Rabies is zoonotic. Secondary potential human exposure has been documented, so prophylactic immunization is required, although no clinical disease has been reported.38,42 Concerns about transmission through spitting appear to be overblown, considering pharyngeal function is usually impaired in animals with salivary infection.

Bornavirus was originally detected in Germany and was long thought to be confined to central Europe. Recent evidence suggests that it may be found worldwide. It was also originally thought to cause disease mainly in sheep and horses, but it is now thought to infect a wide variety of mammals, including humans and birds. The possibility of natural infection throughout this broader host range and the importance of infection in individual species have yet to be defined. Some infected individuals develop clinical T-cell–mediated, nonsuppurative meningoencephalomyelitis, but others develop subtle to no signs. Clinical infections in camelids have been reported only in Germany: an outbreak in zoo llamas and alpacas, a single adult alpaca in a private herd of four, and another single adult alpaca that moved between regions for breeding purposes.47–49 Asymptomatic horses were long thought to be the reservoir hosts, but recent data implicate shrews, and other mammals or birds may prove to be important as well.

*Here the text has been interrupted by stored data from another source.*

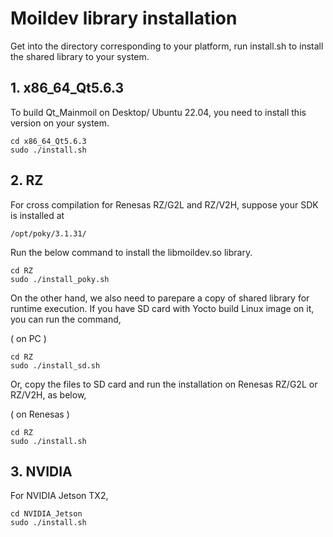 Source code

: # Moildev library installation 

Get into the directory corresponding to your platform, run install.sh to install the shared library to your system.

## 1. x86_64_Qt5.6.3

To build Qt_Mainmoil on Desktop/ Ubuntu 22.04, you need to install this version on your system.

```
cd x86_64_Qt5.6.3
sudo ./install.sh
```	        
## 2. RZ

For cross compilation for Renesas RZ/G2L and RZ/V2H, suppose your SDK is installed at
```
/opt/poky/3.1.31/
```

Run the below command to install the libmoildev.so library.

```
cd RZ
sudo ./install_poky.sh
```

On the other hand, we also need to parepare a copy of shared library for runtime execution. If you have SD card with Yocto build Linux image on it, you can run the command,  

( on PC )
```
cd RZ
sudo ./install_sd.sh
```

Or, copy the files to SD card and run the installation on Renesas RZ/G2L or RZ/V2H, as below,

( on Renesas )
```
cd RZ
sudo ./install.sh
```

## 3. NVIDIA 

For NVIDIA Jetson TX2, 

```
cd NVIDIA_Jetson
sudo ./install.sh
```





   



	
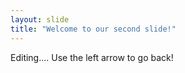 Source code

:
 ```yaml
---
layout: slide
title: "Welcome to our second slide!"
---
```

Editing....
Use the left arrow to go back!
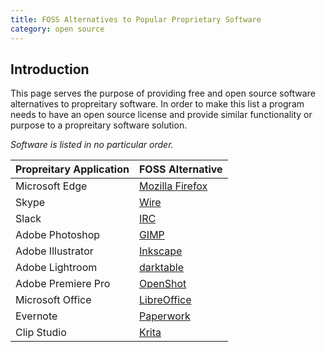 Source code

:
 ```yaml
---
title: FOSS Alternatives to Popular Proprietary Software
category: open source
---
```

## Introduction

This page serves the purpose of providing free and open source software alternatives to propreitary software. In order to make this list a program needs to have an open source license and provide similar functionality or purpose to a propreitary software solution.

*Software is listed in no particular order.*

| Propreitary Application | FOSS Alternative |
| --- | --- |
| Microsoft Edge | [Mozilla Firefox](https://www.mozilla.org/en-US/firefox/) |
| Skype | [Wire](https://wire.com/en/) |
| Slack | [IRC](https://webchat.freenode.net/) |
| Adobe Photoshop | [GIMP](https://www.gimp.org/) |
| Adobe Illustrator | [Inkscape](https://inkscape.org/en/) |
| Adobe Lightroom | [darktable](https://www.darktable.org/) |
| Adobe Premiere Pro | [OpenShot](http://www.openshot.org/) |
| Microsoft Office | [LibreOffice](https://www.libreoffice.org/) |
| Evernote | [Paperwork](http://paperwork.rocks/) |
| Clip Studio | [Krita](https://krita.org/en/) |
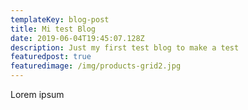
 ```yaml
---
templateKey: blog-post
title: Mi test Blog
date: 2019-06-04T19:45:07.128Z
description: Just my first test blog to make a test
featuredpost: true
featuredimage: /img/products-grid2.jpg
---
```

Lorem ipsum
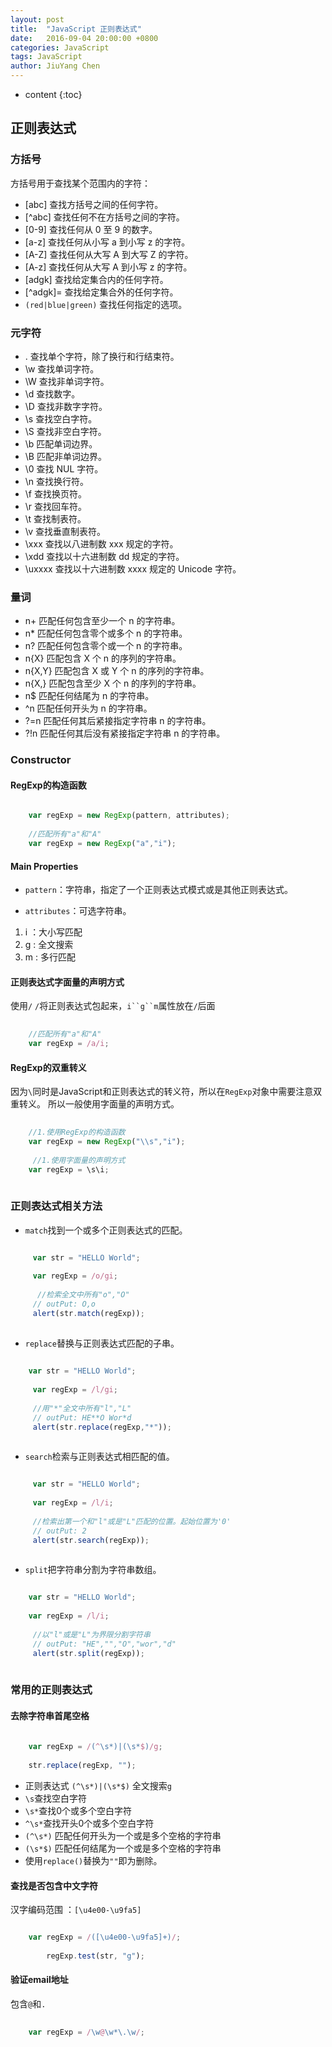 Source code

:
 ```yaml
---
layout: post
title:  "JavaScript 正则表达式"
date:   2016-09-04 20:00:00 +0800
categories: JavaScript
tags: JavaScript
author: JiuYang Chen
---
```


* content
{:toc}




## 正则表达式

### 方括号

方括号用于查找某个范围内的字符：

* [abc]	查找方括号之间的任何字符。
* [^abc] 查找任何不在方括号之间的字符。
* [0-9]	查找任何从 0 至 9 的数字。
* [a-z]	查找任何从小写 a 到小写 z 的字符。
* [A-Z]	查找任何从大写 A 到大写 Z 的字符。
* [A-z]	查找任何从大写 A 到小写 z 的字符。
* [adgk] 查找给定集合内的任何字符。
* [^adgk]= 查找给定集合外的任何字符。
* `(red|blue|green)` 查找任何指定的选项。

### 元字符

* .  查找单个字符，除了换行和行结束符。
* \w 查找单词字符。
* \W 查找非单词字符。
* \d 查找数字。
* \D 查找非数字字符。
* \s 查找空白字符。
* \S 查找非空白字符。
* \b 匹配单词边界。
* \B 匹配非单词边界。
* \0 查找 NUL 字符。
* \n 查找换行符。
* \f 查找换页符。
* \r 查找回车符。
* \t 查找制表符。
* \v 查找垂直制表符。
* \xxx 查找以八进制数 xxx 规定的字符。
* \xdd 查找以十六进制数 dd 规定的字符。
* \uxxxx 查找以十六进制数 xxxx 规定的 Unicode 字符。

### 量词

* n+	匹配任何包含至少一个 n 的字符串。
* n*	匹配任何包含零个或多个 n 的字符串。
* n?	匹配任何包含零个或一个 n 的字符串。
* n{X}	匹配包含 X 个 n 的序列的字符串。
* n{X,Y}	匹配包含 X 或 Y 个 n 的序列的字符串。
* n{X,}	匹配包含至少 X 个 n 的序列的字符串。
* n$	匹配任何结尾为 n 的字符串。
* ^n	匹配任何开头为 n 的字符串。
* ?=n	匹配任何其后紧接指定字符串 n 的字符串。
* ?!n	匹配任何其后没有紧接指定字符串 n 的字符串。

### Constructor

#### RegExp的构造函数

```js

    var regExp = new RegExp(pattern, attributes); 
    
    //匹配所有"a"和"A"
    var regExp = new RegExp("a","i");

```

#### Main Properties

* `pattern`：字符串，指定了一个正则表达式模式或是其他正则表达式。

* `attributes`：可选字符串。

1. i ：大小写匹配
2. g : 全文搜索
3. m : 多行匹配

#### 正则表达式字面量的声明方式

使用`/` `/`将正则表达式包起来，`i``g``m`属性放在`/`后面

```js
    
    //匹配所有"a"和"A"
    var regExp = /a/i;

```

#### RegExp的双重转义

因为`\`同时是JavaScript和正则表达式的转义符，所以在`RegExp`对象中需要注意双重转义。
所以一般使用字面量的声明方式。

```js
    
    //1.使用RegExp的构造函数
    var regExp = new RegExp("\\s","i");
    
     //1.使用字面量的声明方式
    var regExp = \s\i;
    

```

### 正则表达式相关方法

* `match`找到一个或多个正则表达式的匹配。 

```js

     var str = "HELLO World";
     
     var regExp = /o/gi;
     
      //检索全文中所有"o","O"
     // outPut: O,o
     alert(str.match(regExp));
 
```

* `replace`替换与正则表达式匹配的子串。 

```js
 
    var str = "HELLO World";
       
     var regExp = /l/gi;
     
     //用"*"全文中所有"l","L"
     // outPut: HE**O Wor*d
     alert(str.replace(regExp,"*"));
 
```

* `search`检索与正则表达式相匹配的值。 

```js

     var str = "HELLO World";
       
     var regExp = /l/i;
     
     //检索出第一个和"l"或是"L"匹配的位置。起始位置为'0'
     // outPut: 2
     alert(str.search(regExp));
 
```

* `split`把字符串分割为字符串数组。 

```js

    var str = "HELLO World";
       
    var regExp = /l/i;
     
     //以"l"或是"L"为界限分割字符串
     // outPut: "HE","","O","wor","d"
     alert(str.split(regExp));
 
```

### 常用的正则表达式

#### 去除字符串首尾空格

```js
    
    var regExp = /(^\s*)|(\s*$)/g;
    
    str.replace(regExp, ""); 

```

* 正则表达式 `(^\s*)|(\s*$)` 全文搜索`g`
* `\s`查找空白字符
* `\s*`查找0个或多个空白字符
* `^\s*`查找开头0个或多个空白字符
* `(^\s*)` 匹配任何开头为一个或是多个空格的字符串
* `(\s*$)` 匹配任何结尾为一个或是多个空格的字符串
* 使用`replace()`替换为`""`即为删除。

#### 查找是否包含中文字符

汉字编码范围  ：`[\u4e00-\u9fa5]`

```js

	var regExp = /([\u4e00-\u9fa5]+)/;
	
	    regExp.test(str, "g"); 

```

#### 验证email地址

包含`@`和`.`

```js
    
	var regExp = /\w@\w*\.\w/;

```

Transmission is thought to occur through direct contact or through contact with infective nasal or salivary secretions. Clinical signs are thought to develop approximately 1 month to several months after exposure. The virus is predominately neurotropic and ascends to peripheral and cranial nerve axons in a similar fashion to rabies, but Bornavirus also infects a variety of nonneurologic tissues. Viremia is maintained through infected monocytes.

Clinical signs include lethargy, anorexia, weight loss, progressive hindlimb lameness, weakness, ataxia, recumbency, and seizures. Specific neurologic signs may be obscured by the general weakness and malaise. In one male, chronic lack of libido was noted. Progression occurs over several weeks, although the disease may progress quickly once overt neurologic signs are noted. Survival appears to be rare. A furious form has also been seen in other species, confounding differentiation from rabies, but this has not yet been identified in camelids. Possible premortem tests include blood or cerebrospinal serology and PCR for virus within peripheral blood monocytes. Postmortem examination of the brain reveals lymphocytic inflammation and perivascular cuffing. Intranuclear inclusion bodies (Joest-Degen bodies) may be seen in neurons, especially of the hippocampus, but often throughout the brain. Occasionally, diffuse, homogenous intracytoplasmic staining exists. The presence of Bornavirus antigen may be confirmed by immunohistochemistry of tissue sections or cell cultures inoculated with homogenates of the brain or CSF, or the virus may be detected by PCR or isolated from infected cell cultures.48,50 Testing for Bornavirus is not available everywhere, especially in nontraditional areas, so samples from suspect animals may have to be sent to laboratories that offer testing. Because Bornavirus may infect humans and because rabies is the most important differential diagnosis, appropriate precautions should be taken when handling suspect animals or samples. Bornavirus infection is reportable in many areas. Vaccination is practiced as a preventive measure in endemic regions.